Molly opened her eyes in amazement at this announcement. "Papa has only been dead six months!" she exclaimed.
"Yes, but Mamma would like a gray dressing-gown trimmed with black ribbon and black lace. You see it is not as though she would go out-of-doors in it, or that anyone would see her, so that it will not matter in the least, and it will please her to have a little bit of colour, you see."
"How much will it cost?" asked Arthur.
"Not more than ten pounds," answered Annie, as though such an amount as that was not to be considered beside her mother's whim to have a new dress.
"And if you send to order this, how is it to be paid for?" asked Arthur.
"Oh, the people won't mind waiting in the least!"
Arthur looked greatly disappointed. "I suppose the Murrays are born swindlers," he said bitterly. And without another word, he went out of the room, took his candle, and went up to bed.

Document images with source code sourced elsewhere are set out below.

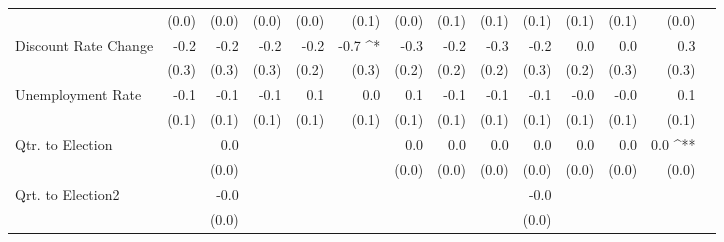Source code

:\documentclass[a4paper]{article}\usepackage{graphicx, color}
\begin{document}
\begin{table}[ht]
\begin{center}
{\begin{tabular}{ l D{.}{.}{1}D{.}{.}{1}D{.}{.}{1}D{.}{.}{1}D{.}{.}{1}D{.}{.}{1}D{.}{.}{1}D{.}{.}{1}D{.}{.}{1}D{.}{.}{1}D{.}{.}{1}D{.}{.}{1}D{.}{.}{1} }
                     & (0.0)           & (0.0)           & (0.0)           & (0.0)           & (0.1)           & (0.0)           & (0.1)           & (0.1)           & (0.1)           & (0.1)           & (0.1)           & (0.0)           &                \\ 
Discount Rate Change & -0.2            & -0.2            & -0.2            & -0.2            & -0.7 ^*         & -0.3            & -0.2            & -0.3            & -0.2            & 0.0             & 0.0             & 0.3             &                \\ 
                     & (0.3)           & (0.3)           & (0.3)           & (0.2)           & (0.3)           & (0.2)           & (0.2)           & (0.2)           & (0.3)           & (0.2)           & (0.3)           & (0.3)           &                \\ 
Unemployment Rate    & -0.1            & -0.1            & -0.1            & 0.1             & 0.0             & 0.1             & -0.1            & -0.1            & -0.1            & -0.0            & -0.0            & 0.1             &                \\ 
                     & (0.1)           & (0.1)           & (0.1)           & (0.1)           & (0.1)           & (0.1)           & (0.1)           & (0.1)           & (0.1)           & (0.1)           & (0.1)           & (0.1)           &                \\ 
Qtr. to Election     &                 & 0.0             &                 &                 &                 & 0.0             & 0.0             & 0.0             & 0.0             & 0.0             & 0.0             & 0.0 ^{**}       &                \\ 
                     &                 & (0.0)           &                 &                 &                 & (0.0)           & (0.0)           & (0.0)           & (0.0)           & (0.0)           & (0.0)           & (0.0)           &                \\ 
Qrt. to Election2    &                 & -0.0            &                 &                 &                 &                 &                 &                 & -0.0            &                 &                 &                 &                \\ 
                     &                 & (0.0)           &                 &                 &                 &                 &                 &                 & (0.0)           &                 &                 &                 &                \\ 

\end{tabular}}
\end{center}
\end{table}
\end{document}
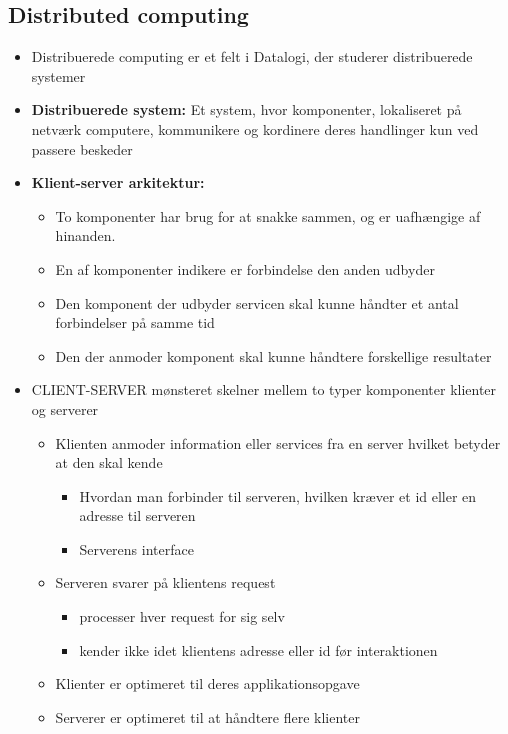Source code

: \documentclass[a4, english]{article}
\begin{document}
\subsection{Distributed computing}
\begin{itemize}
	\item Distribuerede computing er et felt i Datalogi, der studerer distribuerede systemer
  \item \textbf{Distribuerede system:} Et system, hvor komponenter, lokaliseret på netværk computere, kommunikere og kordinere deres handlinger kun ved passere beskeder 
  \item \textbf{Klient-server arkitektur:}
  \begin{itemize}
  	\item To komponenter har brug for at snakke sammen, og er uafhængige af hinanden.
    \item En af komponenter indikere er forbindelse den anden udbyder
    \item Den komponent der udbyder servicen skal kunne håndter et antal forbindelser på samme tid
    \item Den der anmoder komponent skal kunne håndtere forskellige resultater
  \end{itemize}
  \item CLIENT-SERVER mønsteret skelner mellem to typer komponenter klienter og serverer
  \begin{itemize}
  	\item Klienten anmoder information eller services fra en server hvilket betyder at den skal kende
    \begin{itemize}
    	\item Hvordan man forbinder til serveren, hvilken kræver et id eller en adresse til serveren
      \item Serverens interface
    \end{itemize}
    \item Serveren svarer på klientens request
    \begin{itemize}
    	\item processer hver request for sig selv
      \item kender ikke idet klientens adresse eller id før interaktionen  
    \end{itemize}
    \item Klienter er optimeret til deres applikationsopgave 
    \item Serverer er optimeret til at håndtere flere klienter
  \end{itemize}

\end{itemize}
\end{document}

"Oh, Annie, it was a shame of you to talk like that to poor Arthur, when he is trying so hard to set things right. Of course he is quite disheartened, and no wonder, poor boy!"
"But what are we to do? He must learn that we want dresses and must have them somehow. Mamma has always been well dressed, though she sits in her own room."
"Well, Mamma cannot have a new dress just now, and I shall tell her so to-morrow. Of course, what Mr. Andrews and Arthur are trying to do is worth twenty new dresses. If I am only a girl, I have sense enough to know that, and if you won't help him, I will."